**Records for this exercise**
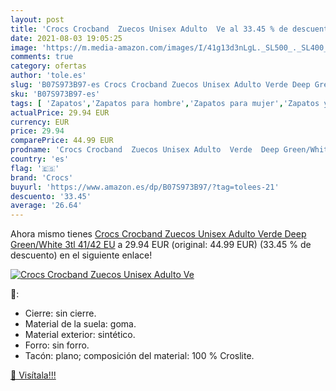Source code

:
 ```yaml
---
layout: post
title: 'Crocs Crocband  Zuecos Unisex Adulto  Ve al 33.45 % de descuento'
date: 2021-08-03 19:05:25
image: 'https://m.media-amazon.com/images/I/41g13d3nLgL._SL500_._SL400_.jpg'
comments: true
category: ofertas
author: 'tole.es'
slug: 'B07S973B97-es Crocs Crocband Zuecos Unisex Adulto Verde Deep Green/White...'
sku: 'B07S973B97-es'
tags: [ 'Zapatos','Zapatos para hombre','Zapatos para mujer','Zapatos y complementos','Zuecos de mujer','Zuecos y mules de mujer','Zuecos y mules para hombre','crocs','zuecos', ]
actualPrice: 29.94 EUR
currency: EUR
price: 29.94
comparePrice: 44.99 EUR
prodname: 'Crocs Crocband  Zuecos Unisex Adulto  Verde  Deep Green/White 3tl   41/42 EU'
country: 'es'
flag: '🇪🇸'
brand: 'Crocs'
buyurl: 'https://www.amazon.es/dp/B07S973B97/?tag=tolees-21'
descuento: '33.45'
average: '26.64'
---
```


Ahora mismo tienes [Crocs Crocband  Zuecos Unisex Adulto  Verde  Deep Green/White 3tl   41/42 EU](https://www.amazon.es/dp/B07S973B97/?tag=tolees-21) a 29.94 EUR (original: 44.99 EUR) (33.45 %  de descuento) en el siguiente enlace!

[![Crocs Crocband  Zuecos Unisex Adulto  Ve](https://m.media-amazon.com/images/I/41g13d3nLgL._SL500_._SL400_.jpg)](https://www.amazon.es/dp/B07S973B97/?tag=tolees-21)

🔎:

- Cierre: sin cierre.
- Material de la suela: goma.
- Material exterior: sintético.
- Forro: sin forro.
- Tacón: plano; composición del material: 100 % Croslite.

[🛒 Visítala!!!](https://www.amazon.es/dp/B07S973B97/?tag=tolees-21)
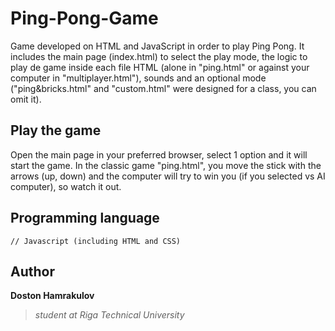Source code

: # Ping-Pong-Game
Game developed on HTML and JavaScript in order to play Ping Pong. It includes the main page (index.html) to select the play mode, the logic to play de game inside each file HTML (alone in "ping.html" or against your computer in "multiplayer.html"), sounds and an optional mode ("ping&bricks.html" and "custom.html" were designed for a class, you can omit it). 

## Play the game
Open the main page in your preferred browser, select 1 option and it will start the game. In the classic game "ping.html", you move the stick with the arrows (up, down) and the computer will try to win you (if you selected vs AI computer), so watch it out.

## Programming language
```[javascript]
// Javascript (including HTML and CSS)
```

## Author
**Doston Hamrakulov**
>*student at Riga Technical University*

**Description of the task**
Go through the records and show every line with the string "Green" in it.

**Output for this task**
slug: 'B07S973B97-es Crocs Crocband Zuecos Unisex Adulto Verde Deep Green/White...'
prodname: 'Crocs Crocband  Zuecos Unisex Adulto  Verde  Deep Green/White 3tl   41/42 EU'
Ahora mismo tienes [Crocs Crocband  Zuecos Unisex Adulto  Verde  Deep Green/White 3tl   41/42 EU](https://www.amazon.es/dp/B07S973B97/?tag=tolees-21) a 29.94 EUR (original: 44.99 EUR) (33.45 %  de descuento) en el siguiente enlace!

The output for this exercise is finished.